*** Opening of PROVIDED INFORMATION ***

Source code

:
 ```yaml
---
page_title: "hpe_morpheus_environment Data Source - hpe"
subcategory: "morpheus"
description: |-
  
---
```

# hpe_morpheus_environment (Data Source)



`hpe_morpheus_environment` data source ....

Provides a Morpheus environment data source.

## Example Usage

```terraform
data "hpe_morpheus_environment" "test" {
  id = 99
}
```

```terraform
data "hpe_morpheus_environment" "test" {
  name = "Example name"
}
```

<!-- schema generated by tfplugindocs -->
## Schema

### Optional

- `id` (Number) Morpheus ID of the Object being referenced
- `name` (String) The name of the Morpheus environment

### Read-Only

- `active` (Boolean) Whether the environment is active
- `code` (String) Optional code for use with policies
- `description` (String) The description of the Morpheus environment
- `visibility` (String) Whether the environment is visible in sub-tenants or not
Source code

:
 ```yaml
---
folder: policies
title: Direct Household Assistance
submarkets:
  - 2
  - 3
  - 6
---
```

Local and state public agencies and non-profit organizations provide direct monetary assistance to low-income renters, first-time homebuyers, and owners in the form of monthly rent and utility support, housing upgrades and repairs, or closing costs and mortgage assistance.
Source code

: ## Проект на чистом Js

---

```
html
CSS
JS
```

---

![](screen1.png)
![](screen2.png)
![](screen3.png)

*** Close of PROVIDED INFORMATION ***

*WHAT IS REQUIRED:* For each line of the material that includes the word "Optional", make a copy.

*EXPECTED OUTPUT:*
### Optional
- `code` (String) Optional code for use with policies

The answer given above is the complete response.